►

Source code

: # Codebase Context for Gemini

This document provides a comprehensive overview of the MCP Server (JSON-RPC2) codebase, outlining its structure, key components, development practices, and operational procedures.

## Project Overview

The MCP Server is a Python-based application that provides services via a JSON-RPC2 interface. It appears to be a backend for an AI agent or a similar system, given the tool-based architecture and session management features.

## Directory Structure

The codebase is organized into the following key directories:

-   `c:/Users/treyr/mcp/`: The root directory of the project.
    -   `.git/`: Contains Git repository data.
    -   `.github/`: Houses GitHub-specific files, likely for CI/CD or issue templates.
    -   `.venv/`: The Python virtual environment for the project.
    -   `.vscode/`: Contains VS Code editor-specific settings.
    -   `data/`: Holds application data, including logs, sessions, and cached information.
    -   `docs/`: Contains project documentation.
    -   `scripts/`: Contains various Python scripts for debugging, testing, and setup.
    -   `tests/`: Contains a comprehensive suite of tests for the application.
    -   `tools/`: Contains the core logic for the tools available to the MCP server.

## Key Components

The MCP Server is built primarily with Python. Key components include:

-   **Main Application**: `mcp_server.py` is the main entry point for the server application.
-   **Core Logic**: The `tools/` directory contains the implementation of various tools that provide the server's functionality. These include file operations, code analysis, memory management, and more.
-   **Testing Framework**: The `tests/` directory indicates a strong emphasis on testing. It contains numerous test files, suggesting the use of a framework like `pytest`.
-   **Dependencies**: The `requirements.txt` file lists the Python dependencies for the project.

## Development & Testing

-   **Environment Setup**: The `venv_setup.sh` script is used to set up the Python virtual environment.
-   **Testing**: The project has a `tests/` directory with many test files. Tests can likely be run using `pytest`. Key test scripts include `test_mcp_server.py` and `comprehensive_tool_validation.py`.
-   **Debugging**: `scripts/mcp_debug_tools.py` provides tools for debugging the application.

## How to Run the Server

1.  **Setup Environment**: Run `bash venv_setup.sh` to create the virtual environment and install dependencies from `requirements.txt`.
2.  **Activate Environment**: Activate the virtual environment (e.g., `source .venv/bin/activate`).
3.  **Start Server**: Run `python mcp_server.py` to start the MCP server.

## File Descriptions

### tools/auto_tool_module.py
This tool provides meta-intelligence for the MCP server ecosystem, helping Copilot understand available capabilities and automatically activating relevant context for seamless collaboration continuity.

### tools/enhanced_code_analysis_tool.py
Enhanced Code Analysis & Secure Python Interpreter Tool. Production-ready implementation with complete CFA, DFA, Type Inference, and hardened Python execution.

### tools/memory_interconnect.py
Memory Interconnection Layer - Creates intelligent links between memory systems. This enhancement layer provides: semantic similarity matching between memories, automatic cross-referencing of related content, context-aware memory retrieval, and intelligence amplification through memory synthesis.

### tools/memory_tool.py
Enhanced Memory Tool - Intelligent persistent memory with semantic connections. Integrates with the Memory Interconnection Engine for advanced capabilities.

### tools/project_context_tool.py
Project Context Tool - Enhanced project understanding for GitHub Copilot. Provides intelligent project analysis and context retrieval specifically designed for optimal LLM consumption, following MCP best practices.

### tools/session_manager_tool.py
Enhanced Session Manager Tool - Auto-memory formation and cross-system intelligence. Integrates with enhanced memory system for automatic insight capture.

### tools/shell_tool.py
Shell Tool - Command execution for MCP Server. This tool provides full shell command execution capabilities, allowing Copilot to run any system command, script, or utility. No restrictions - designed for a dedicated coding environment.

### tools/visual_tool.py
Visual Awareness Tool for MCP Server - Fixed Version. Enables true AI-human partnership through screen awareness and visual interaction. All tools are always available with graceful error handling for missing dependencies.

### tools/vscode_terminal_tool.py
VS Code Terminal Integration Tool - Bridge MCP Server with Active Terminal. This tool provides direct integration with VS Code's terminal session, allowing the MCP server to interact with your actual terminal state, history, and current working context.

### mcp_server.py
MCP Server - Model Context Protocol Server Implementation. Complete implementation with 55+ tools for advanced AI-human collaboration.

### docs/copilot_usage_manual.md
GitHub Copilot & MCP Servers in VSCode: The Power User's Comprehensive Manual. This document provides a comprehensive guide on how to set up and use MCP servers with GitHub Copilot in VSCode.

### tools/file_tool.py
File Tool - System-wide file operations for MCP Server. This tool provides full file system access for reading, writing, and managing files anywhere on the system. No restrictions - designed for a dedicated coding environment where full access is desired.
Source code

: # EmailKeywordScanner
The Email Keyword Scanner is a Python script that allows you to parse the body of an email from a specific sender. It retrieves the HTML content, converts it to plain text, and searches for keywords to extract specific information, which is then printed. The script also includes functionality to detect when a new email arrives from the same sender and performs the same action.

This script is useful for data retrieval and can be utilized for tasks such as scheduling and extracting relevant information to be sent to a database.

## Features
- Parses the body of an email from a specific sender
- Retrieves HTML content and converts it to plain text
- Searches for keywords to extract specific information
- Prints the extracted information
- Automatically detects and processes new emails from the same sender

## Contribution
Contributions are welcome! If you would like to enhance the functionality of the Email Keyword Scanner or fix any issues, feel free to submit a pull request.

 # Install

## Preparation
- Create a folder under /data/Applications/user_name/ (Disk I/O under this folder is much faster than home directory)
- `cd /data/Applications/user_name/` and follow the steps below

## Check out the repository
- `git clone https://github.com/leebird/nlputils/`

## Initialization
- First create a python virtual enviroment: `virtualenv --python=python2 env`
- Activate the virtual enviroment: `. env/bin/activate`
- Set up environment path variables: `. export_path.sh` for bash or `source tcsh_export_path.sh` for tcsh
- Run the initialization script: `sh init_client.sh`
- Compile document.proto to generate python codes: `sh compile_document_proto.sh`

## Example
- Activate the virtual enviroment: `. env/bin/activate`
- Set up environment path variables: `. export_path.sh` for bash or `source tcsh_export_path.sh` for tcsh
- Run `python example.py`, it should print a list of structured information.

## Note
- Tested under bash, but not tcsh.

◄

== ACTIVITY ==
In full and without error, retype the entries above.

== OUTPUT FOR THIS TASK ==
Source code

: # Codebase Context for Gemini

This document provides a comprehensive overview of the MCP Server (JSON-RPC2) codebase, outlining its structure, key components, development practices, and operational procedures.

## Project Overview

The MCP Server is a Python-based application that provides services via a JSON-RPC2 interface. It appears to be a backend for an AI agent or a similar system, given the tool-based architecture and session management features.

## Directory Structure

The codebase is organized into the following key directories:

-   `c:/Users/treyr/mcp/`: The root directory of the project.
    -   `.git/`: Contains Git repository data.
    -   `.github/`: Houses GitHub-specific files, likely for CI/CD or issue templates.
    -   `.venv/`: The Python virtual environment for the project.
    -   `.vscode/`: Contains VS Code editor-specific settings.
    -   `data/`: Holds application data, including logs, sessions, and cached information.
    -   `docs/`: Contains project documentation.
    -   `scripts/`: Contains various Python scripts for debugging, testing, and setup.
    -   `tests/`: Contains a comprehensive suite of tests for the application.
    -   `tools/`: Contains the core logic for the tools available to the MCP server.

## Key Components

The MCP Server is built primarily with Python. Key components include:

-   **Main Application**: `mcp_server.py` is the main entry point for the server application.
-   **Core Logic**: The `tools/` directory contains the implementation of various tools that provide the server's functionality. These include file operations, code analysis, memory management, and more.
-   **Testing Framework**: The `tests/` directory indicates a strong emphasis on testing. It contains numerous test files, suggesting the use of a framework like `pytest`.
-   **Dependencies**: The `requirements.txt` file lists the Python dependencies for the project.

## Development & Testing

-   **Environment Setup**: The `venv_setup.sh` script is used to set up the Python virtual environment.
-   **Testing**: The project has a `tests/` directory with many test files. Tests can likely be run using `pytest`. Key test scripts include `test_mcp_server.py` and `comprehensive_tool_validation.py`.
-   **Debugging**: `scripts/mcp_debug_tools.py` provides tools for debugging the application.

## How to Run the Server

1.  **Setup Environment**: Run `bash venv_setup.sh` to create the virtual environment and install dependencies from `requirements.txt`.
2.  **Activate Environment**: Activate the virtual environment (e.g., `source .venv/bin/activate`).
3.  **Start Server**: Run `python mcp_server.py` to start the MCP server.

## File Descriptions

### tools/auto_tool_module.py
This tool provides meta-intelligence for the MCP server ecosystem, helping Copilot understand available capabilities and automatically activating relevant context for seamless collaboration continuity.

### tools/enhanced_code_analysis_tool.py
Enhanced Code Analysis & Secure Python Interpreter Tool. Production-ready implementation with complete CFA, DFA, Type Inference, and hardened Python execution.

### tools/memory_interconnect.py
Memory Interconnection Layer - Creates intelligent links between memory systems. This enhancement layer provides: semantic similarity matching between memories, automatic cross-referencing of related content, context-aware memory retrieval, and intelligence amplification through memory synthesis.

### tools/memory_tool.py
Enhanced Memory Tool - Intelligent persistent memory with semantic connections. Integrates with the Memory Interconnection Engine for advanced capabilities.

### tools/project_context_tool.py
Project Context Tool - Enhanced project understanding for GitHub Copilot. Provides intelligent project analysis and context retrieval specifically designed for optimal LLM consumption, following MCP best practices.

### tools/session_manager_tool.py
Enhanced Session Manager Tool - Auto-memory formation and cross-system intelligence. Integrates with enhanced memory system for automatic insight capture.

### tools/shell_tool.py
Shell Tool - Command execution for MCP Server. This tool provides full shell command execution capabilities, allowing Copilot to run any system command, script, or utility. No restrictions - designed for a dedicated coding environment.

### tools/visual_tool.py
Visual Awareness Tool for MCP Server - Fixed Version. Enables true AI-human partnership through screen awareness and visual interaction. All tools are always available with graceful error handling for missing dependencies.

### tools/vscode_terminal_tool.py
VS Code Terminal Integration Tool - Bridge MCP Server with Active Terminal. This tool provides direct integration with VS Code's terminal session, allowing the MCP server to interact with your actual terminal state, history, and current working context.

### mcp_server.py
MCP Server - Model Context Protocol Server Implementation. Complete implementation with 55+ tools for advanced AI-human collaboration.

### docs/copilot_usage_manual.md
GitHub Copilot & MCP Servers in VSCode: The Power User's Comprehensive Manual. This document provides a comprehensive guide on how to set up and use MCP servers with GitHub Copilot in VSCode.

### tools/file_tool.py
File Tool - System-wide file operations for MCP Server. This tool provides full file system access for reading, writing, and managing files anywhere on the system. No restrictions - designed for a dedicated coding environment where full access is desired.
Source code

: # EmailKeywordScanner
The Email Keyword Scanner is a Python script that allows you to parse the body of an email from a specific sender. It retrieves the HTML content, converts it to plain text, and searches for keywords to extract specific information, which is then printed. The script also includes functionality to detect when a new email arrives from the same sender and performs the same action.

This script is useful for data retrieval and can be utilized for tasks such as scheduling and extracting relevant information to be sent to a database.

## Features
- Parses the body of an email from a specific sender
- Retrieves HTML content and converts it to plain text
- Searches for keywords to extract specific information
- Prints the extracted information
- Automatically detects and processes new emails from the same sender

## Contribution
Contributions are welcome! If you would like to enhance the functionality of the Email Keyword Scanner or fix any issues, feel free to submit a pull request.

 # Install

## Preparation
- Create a folder under /data/Applications/user_name/ (Disk I/O under this folder is much faster than home directory)
- `cd /data/Applications/user_name/` and follow the steps below

## Check out the repository
- `git clone https://github.com/leebird/nlputils/`

## Initialization
- First create a python virtual enviroment: `virtualenv --python=python2 env`
- Activate the virtual enviroment: `. env/bin/activate`
- Set up environment path variables: `. export_path.sh` for bash or `source tcsh_export_path.sh` for tcsh
- Run the initialization script: `sh init_client.sh`
- Compile document.proto to generate python codes: `sh compile_document_proto.sh`

## Example
- Activate the virtual enviroment: `. env/bin/activate`
- Set up environment path variables: `. export_path.sh` for bash or `source tcsh_export_path.sh` for tcsh
- Run `python example.py`, it should print a list of structured information.

## Note
- Tested under bash, but not tcsh.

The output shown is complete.